• Source material:
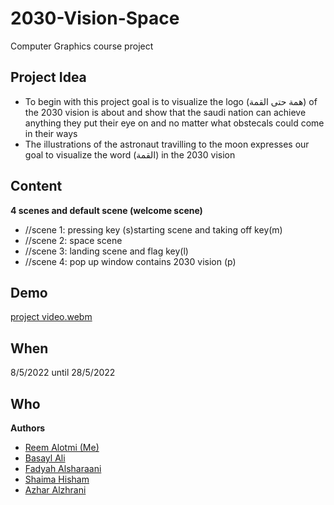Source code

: # 2030-Vision-Space
Computer Graphics course project

## Project Idea
* To begin with this project goal is to visualize the logo (همة حتى القمة) of the 2030 vision is about
  and show that the saudi nation can achieve anything they put their eye on and no matter what obstecals could come in their ways
* The illustrations of the astronaut travilling to the moon expresses our goal to visualize the word (القمة) in the 2030 vision 


## Content
**4 scenes and default scene (welcome scene)**
   * //scene 1: pressing key (s)starting scene and taking off key(m)
   * //scene 2: space scene 
   * //scene 3: landing scene and flag key(l)
   * //scene 4: pop up window contains 2030 vision (p)

## Demo
[project video.webm](https://user-images.githubusercontent.com/110269220/231660331-660f9077-7aa0-4948-9e79-b438784386e5.webm)


## When
8/5/2022 until 28/5/2022

## Who
**Authors**
* [Reem Alotmi (Me)](https://github.com/ReemAlotmi)
* [Basayl Ali](https://github.com/Basayl)
* [Fadyah Alsharaani](https://github.com/fadyah1)
* [Shaima Hisham]()
* [Azhar Alzhrani]()
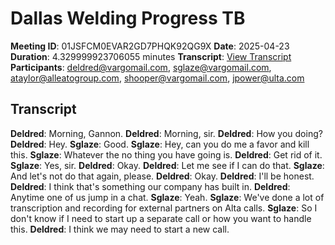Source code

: # Dallas Welding Progress TB
**Meeting ID**: 01JSFCM0EVAR2GD7PHQK92QG9X
**Date**: 2025-04-23
**Duration**: 4.329999923706055 minutes
**Transcript**: [View Transcript](https://app.fireflies.ai/view/01JSFCM0EVAR2GD7PHQK92QG9X)
**Participants**: deldred@vargomail.com, sglaze@vargomail.com, ataylor@alleatogroup.com, shooper@vargomail.com, jpower@ulta.com

## Transcript
**Deldred**: Morning, Gannon.
**Deldred**: Morning, sir.
**Deldred**: How you doing?
**Deldred**: Hey.
**Sglaze**: Good.
**Sglaze**: Hey, can you do me a favor and kill this.
**Sglaze**: Whatever the no thing you have going is.
**Deldred**: Get rid of it.
**Sglaze**: Yes, sir.
**Deldred**: Okay.
**Deldred**: Let me see if I can do that.
**Sglaze**: And let's not do that again, please.
**Deldred**: Okay.
**Deldred**: I'll be honest.
**Deldred**: I think that's something our company has built in.
**Deldred**: Anytime one of us jump in a chat.
**Sglaze**: Yeah.
**Sglaze**: We've done a lot of transcription and recording for external partners on Alta calls.
**Sglaze**: So I don't know if I need to start up a separate call or how you want to handle this.
**Deldred**: I think we may need to start a new call.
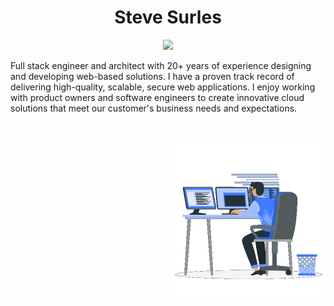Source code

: <h1 align="center">Steve Surles</h1>
<p align="center">
  <a href="https://github.com/DenverCoder1/readme-typing-svg"><img src="https://readme-typing-svg.herokuapp.com?font=Time+New+Roman&color=%23C8BE25&size=25&center=true&vCenter=true&width=600&height=100&lines=Web+Application+Architect+at+Bloomberg+Industry+Group;Full+Stack+Developer/Tech+Lead/Architect;Specializing+in+AWS+Serverless+Architecture;AWS+Certified+Solutions+Architect"></a>
</p>

<p>
Full stack engineer and architect with 20+ years of experience designing and developing web-based solutions. I have a proven track record of delivering high-quality, scalable, secure web applications. I enjoy working with product owners and software engineers to create innovative cloud solutions that meet our customer's business needs and expectations.
</p>

<br>

<picture> <img align="right" src="/Images/programmer.gif?raw=true" width = 250px></picture>
<!--
**stevesurles/stevesurles** is a ✨ _special_ ✨ repository because its `README.md` (this file) appears on your GitHub profile.

Here are some ideas to get you started:

- 🔭 I’m currently working on ...
- 🌱 I’m currently learning ...
- 👯 I’m looking to collaborate on ...
- 🤔 I’m looking for help with ...
- 💬 Ask me about ...
- 📫 How to reach me: ...
- 😄 Pronouns: ...
- ⚡ Fun fact: ...
-->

• Your goal: Copy every line that includes the string "about" from the material above.

• Exercise answer:
* To begin with this project goal is to visualize the logo (همة حتى القمة) of the 2030 vision is about
- 💬 Ask me about ...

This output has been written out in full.